Every morning, they auger fresh holes in the river and bait their hooks with hunks of liver and drop their lines. By the time they snowshoe the banks and woods and fallen neighborhoods to check their traps — collecting into the back of their sleds the rabbits and beaver and otter and mink and porcupine — the tip-ups on the river have flared their fire-bright ribbons. There is no shortage of fish. The river surges with them, mostly carp, but plenty of catfish and bluegill and trout and smallmouth. Sometimes, on the coldest days, in an effort to stay warm, the fish swirl together beneath the water, coalescing like dark planets, and when this happens the auger holes splutter and the ice begins to thin and crack, and the girls move their tip-ups and find another stretch of river, because they have fallen through before, pulled away by the black current, lost.
They don’t see much of Clark. She ranges the outer reaches of Bismarck, the woods, sometimes hunting the plains, where she has shot elk and antelope, once a bison whose herd departed in a thunder that shook the ground.
The doctor is more grandmother than mother to them. They are by and large teenagers, except for Marie. No one knows how old she is, but she has gray in her hair and her blind eye is as white and bulging as a boiled egg. She carries a phone everywhere she goes and mutters into it. The girls treat her kindly, but Clark seems to hate her. “It’s that eye. It seems to probe you, see inside you.”
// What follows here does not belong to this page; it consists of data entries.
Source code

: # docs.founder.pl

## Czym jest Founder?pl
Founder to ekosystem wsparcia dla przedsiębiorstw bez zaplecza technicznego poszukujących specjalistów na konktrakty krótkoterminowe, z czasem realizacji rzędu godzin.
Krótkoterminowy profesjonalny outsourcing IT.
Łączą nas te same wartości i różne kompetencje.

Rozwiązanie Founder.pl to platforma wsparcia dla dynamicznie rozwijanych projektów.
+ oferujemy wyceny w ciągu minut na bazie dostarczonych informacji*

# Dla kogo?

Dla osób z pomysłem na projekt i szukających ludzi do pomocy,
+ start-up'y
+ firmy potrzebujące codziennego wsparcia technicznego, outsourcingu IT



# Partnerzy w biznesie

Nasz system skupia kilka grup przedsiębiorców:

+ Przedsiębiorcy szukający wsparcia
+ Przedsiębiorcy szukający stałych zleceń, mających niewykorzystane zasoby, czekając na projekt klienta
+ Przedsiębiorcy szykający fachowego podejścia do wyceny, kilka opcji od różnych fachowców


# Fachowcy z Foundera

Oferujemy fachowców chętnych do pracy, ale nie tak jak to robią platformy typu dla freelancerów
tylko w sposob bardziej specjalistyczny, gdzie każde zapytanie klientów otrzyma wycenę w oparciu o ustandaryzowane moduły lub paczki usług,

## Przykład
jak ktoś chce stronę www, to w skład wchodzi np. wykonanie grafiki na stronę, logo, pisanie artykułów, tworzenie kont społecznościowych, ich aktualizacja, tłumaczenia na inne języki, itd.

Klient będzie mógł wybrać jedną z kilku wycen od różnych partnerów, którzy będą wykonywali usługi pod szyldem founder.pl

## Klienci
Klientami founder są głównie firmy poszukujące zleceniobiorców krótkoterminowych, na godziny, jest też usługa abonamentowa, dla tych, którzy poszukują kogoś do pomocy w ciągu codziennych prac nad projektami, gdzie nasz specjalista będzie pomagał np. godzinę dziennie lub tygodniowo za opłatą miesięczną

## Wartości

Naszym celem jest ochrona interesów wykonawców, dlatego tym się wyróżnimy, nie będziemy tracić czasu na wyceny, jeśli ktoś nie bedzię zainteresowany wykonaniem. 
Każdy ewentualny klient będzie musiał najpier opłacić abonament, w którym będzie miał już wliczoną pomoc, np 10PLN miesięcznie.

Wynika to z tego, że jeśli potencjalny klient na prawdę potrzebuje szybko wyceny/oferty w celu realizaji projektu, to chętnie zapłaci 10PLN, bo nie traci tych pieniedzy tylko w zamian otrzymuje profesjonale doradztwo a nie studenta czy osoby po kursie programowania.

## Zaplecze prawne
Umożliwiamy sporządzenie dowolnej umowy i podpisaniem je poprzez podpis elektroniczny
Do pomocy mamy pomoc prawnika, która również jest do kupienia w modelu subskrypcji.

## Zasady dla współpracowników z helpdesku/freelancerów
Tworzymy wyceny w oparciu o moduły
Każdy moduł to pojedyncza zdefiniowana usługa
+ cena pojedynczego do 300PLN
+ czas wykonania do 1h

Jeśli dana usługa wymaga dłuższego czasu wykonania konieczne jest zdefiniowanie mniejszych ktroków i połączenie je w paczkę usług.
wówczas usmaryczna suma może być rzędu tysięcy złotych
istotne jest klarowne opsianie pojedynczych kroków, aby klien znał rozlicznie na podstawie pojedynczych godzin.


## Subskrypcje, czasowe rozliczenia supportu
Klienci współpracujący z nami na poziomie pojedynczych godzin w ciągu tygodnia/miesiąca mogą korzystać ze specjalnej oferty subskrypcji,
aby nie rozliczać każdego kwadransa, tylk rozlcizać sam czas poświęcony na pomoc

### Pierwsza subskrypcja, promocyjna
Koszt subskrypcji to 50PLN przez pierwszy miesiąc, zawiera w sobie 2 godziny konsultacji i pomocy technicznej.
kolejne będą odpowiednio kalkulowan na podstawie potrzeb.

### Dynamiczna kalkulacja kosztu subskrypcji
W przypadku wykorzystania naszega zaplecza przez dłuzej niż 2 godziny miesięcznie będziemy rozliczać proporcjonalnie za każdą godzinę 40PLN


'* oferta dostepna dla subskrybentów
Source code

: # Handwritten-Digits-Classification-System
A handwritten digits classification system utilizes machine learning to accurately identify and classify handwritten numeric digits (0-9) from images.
One time Marie removed the phone from her ear and held it out to Clark. The cord dangled like a vein. “It’s for you,” she said.
“Yeah. Who is it?”
“Lewis,” she said. “It’s Lewis.”
Clark knocked the phone from her hand and it went skittering across the floor.
Sometimes the doctor sees Clark staring at the horizon. She doesn’t ask, but she knows. She is thinking about Lewis. Something happened between them the doctor does not understand. And something has changed in Clark, turned over inside her like a big black dog, and if the doctor reaches out a hand she knows it will come away bloody. So she waits, hoping Clark will announce her problems when ready.
But she doesn’t. The optimism that once brightened her voice — the authority that once straightened her spine — is gone. The Clark she knows is gone. She disappears for days, returning with meat. Or she drinks herself into unconsciousness, seeking that numbing burn that expands inside her, spreading to her toes and fingers, the tips of her ears, fuzzing over any thoughts that might bother her.
Today the doctor finds her kneeling beside the fountain. Here the girls dump buckets of snow that island and melt into gray water for them to drink or wash their dishes and clothes. She splashes her face clean, rubs away what dirties her. She cups handfuls and handfuls to her face. Water was sacred in the Sanctuary, and the old women were always talking about how it cleaned more than your skin, and even wetting your hands, your face, could chase away something that spoiled you. The doctor hopes so. “Do you miss him?” she says.